### Given records

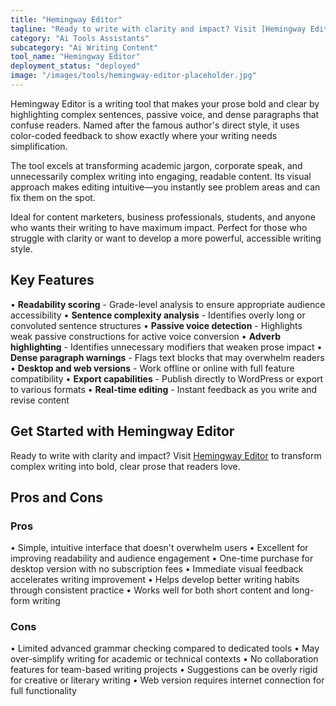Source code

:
 ```yaml
---
title: "Hemingway Editor"
tagline: "Ready to write with clarity and impact? Visit [Hemingway Editor](https://hemingwayapp.com) to transform complex writing into bold, clear prose that re..."
category: "Ai Tools Assistants"
subcategory: "Ai Writing Content"
tool_name: "Hemingway Editor"
deployment_status: "deployed"
image: "/images/tools/hemingway-editor-placeholder.jpg"
---
```

Hemingway Editor is a writing tool that makes your prose bold and clear by highlighting complex sentences, passive voice, and dense paragraphs that confuse readers. Named after the famous author's direct style, it uses color-coded feedback to show exactly where your writing needs simplification.

The tool excels at transforming academic jargon, corporate speak, and unnecessarily complex writing into engaging, readable content. Its visual approach makes editing intuitive—you instantly see problem areas and can fix them on the spot.

Ideal for content marketers, business professionals, students, and anyone who wants their writing to have maximum impact. Perfect for those who struggle with clarity or want to develop a more powerful, accessible writing style.

## Key Features

• **Readability scoring** - Grade-level analysis to ensure appropriate audience accessibility
• **Sentence complexity analysis** - Identifies overly long or convoluted sentence structures
• **Passive voice detection** - Highlights weak passive constructions for active voice conversion
• **Adverb highlighting** - Identifies unnecessary modifiers that weaken prose impact
• **Dense paragraph warnings** - Flags text blocks that may overwhelm readers
• **Desktop and web versions** - Work offline or online with full feature compatibility
• **Export capabilities** - Publish directly to WordPress or export to various formats
• **Real-time editing** - Instant feedback as you write and revise content

## Get Started with Hemingway Editor

Ready to write with clarity and impact? Visit [Hemingway Editor](https://hemingwayapp.com) to transform complex writing into bold, clear prose that readers love.

## Pros and Cons

### Pros
• Simple, intuitive interface that doesn't overwhelm users
• Excellent for improving readability and audience engagement
• One-time purchase for desktop version with no subscription fees
• Immediate visual feedback accelerates writing improvement
• Helps develop better writing habits through consistent practice
• Works well for both short content and long-form writing

### Cons
• Limited advanced grammar checking compared to dedicated tools
• May over-simplify writing for academic or technical contexts
• No collaboration features for team-based writing projects
• Suggestions can be overly rigid for creative or literary writing
• Web version requires internet connection for full functionality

######

Exercise instructions:
Copy every line of the entries in which "style" can be found.

Reply to the exercise:
Hemingway Editor is a writing tool that makes your prose bold and clear by highlighting complex sentences, passive voice, and dense paragraphs that confuse readers. Named after the famous author's direct style, it uses color-coded feedback to show exactly where your writing needs simplification.
Ideal for content marketers, business professionals, students, and anyone who wants their writing to have maximum impact. Perfect for those who struggle with clarity or want to develop a more powerful, accessible writing style.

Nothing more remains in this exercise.